Work required:
Go through the records, and copy each line in which the string "select" is present.

Saved data entries:
Start of Block

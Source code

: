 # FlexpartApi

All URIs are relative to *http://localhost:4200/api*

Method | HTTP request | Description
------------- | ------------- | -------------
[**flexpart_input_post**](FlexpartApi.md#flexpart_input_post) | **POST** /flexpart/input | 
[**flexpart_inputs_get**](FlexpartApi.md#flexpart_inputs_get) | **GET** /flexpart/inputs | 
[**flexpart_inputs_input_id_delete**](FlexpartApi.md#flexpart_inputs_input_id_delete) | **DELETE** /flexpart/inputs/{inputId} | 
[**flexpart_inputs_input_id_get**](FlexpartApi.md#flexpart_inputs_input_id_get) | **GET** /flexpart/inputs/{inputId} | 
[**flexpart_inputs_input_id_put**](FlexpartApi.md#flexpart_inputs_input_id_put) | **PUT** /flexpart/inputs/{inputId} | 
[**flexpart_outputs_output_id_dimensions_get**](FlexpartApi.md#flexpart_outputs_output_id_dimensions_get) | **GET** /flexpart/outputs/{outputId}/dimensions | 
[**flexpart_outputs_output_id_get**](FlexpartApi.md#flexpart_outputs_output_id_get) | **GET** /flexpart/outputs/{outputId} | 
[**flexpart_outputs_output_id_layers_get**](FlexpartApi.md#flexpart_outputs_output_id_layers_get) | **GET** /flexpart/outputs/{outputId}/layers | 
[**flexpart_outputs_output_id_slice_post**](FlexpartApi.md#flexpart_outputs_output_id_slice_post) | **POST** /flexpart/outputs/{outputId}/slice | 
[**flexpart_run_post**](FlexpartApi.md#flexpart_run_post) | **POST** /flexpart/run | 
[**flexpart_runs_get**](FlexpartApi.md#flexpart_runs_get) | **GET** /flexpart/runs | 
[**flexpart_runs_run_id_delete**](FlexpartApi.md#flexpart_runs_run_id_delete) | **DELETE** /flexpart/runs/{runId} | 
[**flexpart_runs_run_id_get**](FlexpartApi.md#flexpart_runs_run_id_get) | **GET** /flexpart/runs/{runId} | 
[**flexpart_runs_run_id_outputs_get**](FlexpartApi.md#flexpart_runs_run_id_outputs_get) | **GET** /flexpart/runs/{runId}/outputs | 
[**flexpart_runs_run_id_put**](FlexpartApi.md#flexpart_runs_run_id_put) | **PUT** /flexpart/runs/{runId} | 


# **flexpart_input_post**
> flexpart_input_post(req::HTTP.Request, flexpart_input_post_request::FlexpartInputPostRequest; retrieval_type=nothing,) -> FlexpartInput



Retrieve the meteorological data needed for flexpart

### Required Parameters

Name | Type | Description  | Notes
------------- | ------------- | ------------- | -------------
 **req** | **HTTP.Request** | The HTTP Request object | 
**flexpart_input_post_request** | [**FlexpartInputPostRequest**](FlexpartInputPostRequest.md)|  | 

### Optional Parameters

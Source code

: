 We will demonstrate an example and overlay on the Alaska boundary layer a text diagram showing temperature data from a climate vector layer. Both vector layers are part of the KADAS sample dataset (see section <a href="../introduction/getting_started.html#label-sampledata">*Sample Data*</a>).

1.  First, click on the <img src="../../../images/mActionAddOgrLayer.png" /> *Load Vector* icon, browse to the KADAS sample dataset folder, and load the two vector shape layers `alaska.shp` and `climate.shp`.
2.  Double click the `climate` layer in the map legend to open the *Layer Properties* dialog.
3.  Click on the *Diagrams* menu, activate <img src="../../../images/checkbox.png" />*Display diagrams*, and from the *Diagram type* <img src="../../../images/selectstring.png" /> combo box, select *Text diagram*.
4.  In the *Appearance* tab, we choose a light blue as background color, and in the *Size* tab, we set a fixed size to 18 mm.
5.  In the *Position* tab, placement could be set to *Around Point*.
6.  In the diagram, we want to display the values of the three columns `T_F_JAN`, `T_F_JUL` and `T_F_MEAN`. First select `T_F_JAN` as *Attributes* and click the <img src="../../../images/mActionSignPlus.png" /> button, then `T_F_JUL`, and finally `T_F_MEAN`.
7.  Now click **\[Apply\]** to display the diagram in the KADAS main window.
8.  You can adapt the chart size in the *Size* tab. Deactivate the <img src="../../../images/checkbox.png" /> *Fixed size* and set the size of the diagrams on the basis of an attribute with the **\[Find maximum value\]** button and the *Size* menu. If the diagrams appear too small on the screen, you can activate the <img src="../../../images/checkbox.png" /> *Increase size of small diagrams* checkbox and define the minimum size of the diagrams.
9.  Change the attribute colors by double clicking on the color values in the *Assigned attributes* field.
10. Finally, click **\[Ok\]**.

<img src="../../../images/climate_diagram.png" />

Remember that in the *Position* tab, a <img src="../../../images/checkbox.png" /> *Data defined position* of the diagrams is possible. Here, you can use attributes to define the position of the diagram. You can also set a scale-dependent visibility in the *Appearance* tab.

End of Block

Result of this task:
3.  Click on the *Diagrams* menu, activate <img src="../../../images/checkbox.png" />*Display diagrams*, and from the *Diagram type* <img src="../../../images/selectstring.png" /> combo box, select *Text diagram*.
6.  In the diagram, we want to display the values of the three columns `T_F_JAN`, `T_F_JUL` and `T_F_MEAN`. First select `T_F_JAN` as *Attributes* and click the <img src="../../../images/mActionSignPlus.png" /> button, then `T_F_JUL`, and finally `T_F_MEAN`.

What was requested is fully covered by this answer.